**PROBLEM TO WORK ON:**
Only the line containing "way you wish, provided" and the lines after it, through the end of the data below, are to be returned, each exactly as it stands.

Stored entries
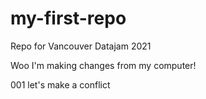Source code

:# my-first-repo
Repo for Vancouver Datajam 2021

Woo I'm making changes from my computer! 

001 let's make a conflict 
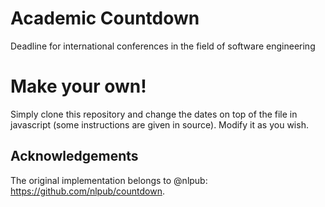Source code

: # Academic Countdown
Deadline for international conferences in the field of software engineering

# Make your own!
Simply clone this repository and change the dates on top of the file in javascript (some instructions are given in source). Modify it as you wish.

## Acknowledgements

The original implementation belongs to @nlpub: <https://github.com/nlpub/countdown>.
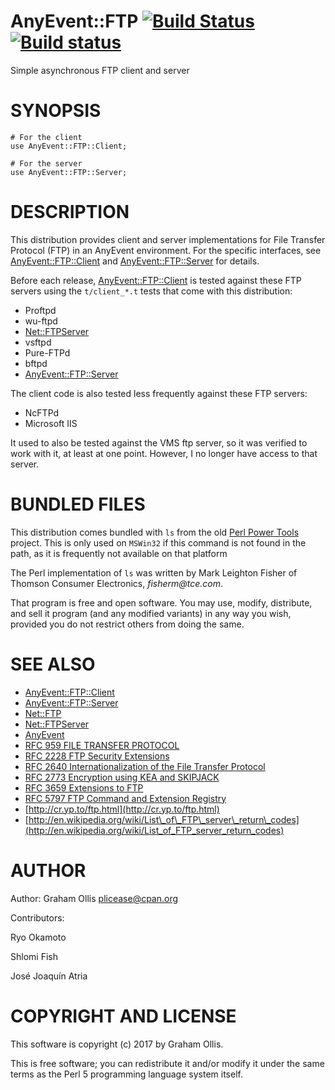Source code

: # AnyEvent::FTP [![Build Status](https://secure.travis-ci.org/plicease/AnyEvent-FTP.png)](http://travis-ci.org/plicease/AnyEvent-FTP) [![Build status](https://ci.appveyor.com/api/projects/status/xba362o7re2fw037/branch/master?svg=true)](https://ci.appveyor.com/project/plicease/AnyEvent-FTP/branch/master)

Simple asynchronous FTP client and server

# SYNOPSIS

    # For the client
    use AnyEvent::FTP::Client;

    # For the server
    use AnyEvent::FTP::Server;

# DESCRIPTION

This distribution provides client and server implementations for
File Transfer Protocol (FTP) in an AnyEvent environment.  For the
specific interfaces, see [AnyEvent::FTP::Client](https://metacpan.org/pod/AnyEvent::FTP::Client) and [AnyEvent::FTP::Server](https://metacpan.org/pod/AnyEvent::FTP::Server)
for details.

Before each release, [AnyEvent::FTP::Client](https://metacpan.org/pod/AnyEvent::FTP::Client) is tested against these FTP servers
using the `t/client_*.t` tests that come with this distribution:

- Proftpd
- wu-ftpd
- [Net::FTPServer](https://metacpan.org/pod/Net::FTPServer)
- vsftpd
- Pure-FTPd
- bftpd
- [AnyEvent::FTP::Server](https://metacpan.org/pod/AnyEvent::FTP::Server)

The client code is also tested less frequently against these FTP servers:

- NcFTPd
- Microsoft IIS

It used to also be tested against the VMS ftp server, so it was verified to
work with it, at least at one point. However, I no longer have access to that
server.

# BUNDLED FILES

This distribution comes bundled with `ls` from the old
[Perl Power Tools](https://metacpan.org/release/ppt) project.
This is only used on `MSWin32` if this command is not found in
the path, as it is frequently not available on that platform

The Perl implementation of `ls`
was written by Mark Leighton Fisher of Thomson Consumer Electronics,
_fisherm@tce.com_.

That program is free and open software. You may use, modify,
distribute, and sell it program (and any modified variants) in any
way you wish, provided you do not restrict others from doing the same.

# SEE ALSO

- [AnyEvent::FTP::Client](https://metacpan.org/pod/AnyEvent::FTP::Client)
- [AnyEvent::FTP::Server](https://metacpan.org/pod/AnyEvent::FTP::Server)
- [Net::FTP](https://metacpan.org/pod/Net::FTP)
- [Net::FTPServer](https://metacpan.org/pod/Net::FTPServer)
- [AnyEvent](https://metacpan.org/pod/AnyEvent)
- [RFC 959 FILE TRANSFER PROTOCOL](http://tools.ietf.org/html/rfc959)
- [RFC 2228 FTP Security Extensions](http://tools.ietf.org/html/rfc2228)
- [RFC 2640 Internationalization of the File Transfer Protocol](http://tools.ietf.org/html/rfc2640)
- [RFC 2773 Encryption using KEA and SKIPJACK](http://tools.ietf.org/html/rfc2773)
- [RFC 3659 Extensions to FTP](http://tools.ietf.org/html/rfc3659)
- [RFC 5797 FTP Command and Extension Registry](http://tools.ietf.org/html/rfc5797)
- [http://cr.yp.to/ftp.html](http://cr.yp.to/ftp.html)
- [http://en.wikipedia.org/wiki/List\_of\_FTP\_server\_return\_codes](http://en.wikipedia.org/wiki/List_of_FTP_server_return_codes)

# AUTHOR

Author: Graham Ollis <plicease@cpan.org>

Contributors:

Ryo Okamoto

Shlomi Fish

José Joaquín Atria

# COPYRIGHT AND LICENSE

This software is copyright (c) 2017 by Graham Ollis.

This is free software; you can redistribute it and/or modify it under
the same terms as the Perl 5 programming language system itself.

**ANSWER BELOW:**
way you wish, provided you do not restrict others from doing the same.

# SEE ALSO

- [AnyEvent::FTP::Client](https://metacpan.org/pod/AnyEvent::FTP::Client)
- [AnyEvent::FTP::Server](https://metacpan.org/pod/AnyEvent::FTP::Server)
- [Net::FTP](https://metacpan.org/pod/Net::FTP)
- [Net::FTPServer](https://metacpan.org/pod/Net::FTPServer)
- [AnyEvent](https://metacpan.org/pod/AnyEvent)
- [RFC 959 FILE TRANSFER PROTOCOL](http://tools.ietf.org/html/rfc959)
- [RFC 2228 FTP Security Extensions](http://tools.ietf.org/html/rfc2228)
- [RFC 2640 Internationalization of the File Transfer Protocol](http://tools.ietf.org/html/rfc2640)
- [RFC 2773 Encryption using KEA and SKIPJACK](http://tools.ietf.org/html/rfc2773)
- [RFC 3659 Extensions to FTP](http://tools.ietf.org/html/rfc3659)
- [RFC 5797 FTP Command and Extension Registry](http://tools.ietf.org/html/rfc5797)
- [http://cr.yp.to/ftp.html](http://cr.yp.to/ftp.html)
- [http://en.wikipedia.org/wiki/List\_of\_FTP\_server\_return\_codes](http://en.wikipedia.org/wiki/List_of_FTP_server_return_codes)

# AUTHOR

Author: Graham Ollis <plicease@cpan.org>

Contributors:

Ryo Okamoto

Shlomi Fish

José Joaquín Atria

# COPYRIGHT AND LICENSE

This software is copyright (c) 2017 by Graham Ollis.

This is free software; you can redistribute it and/or modify it under
the same terms as the Perl 5 programming language system itself.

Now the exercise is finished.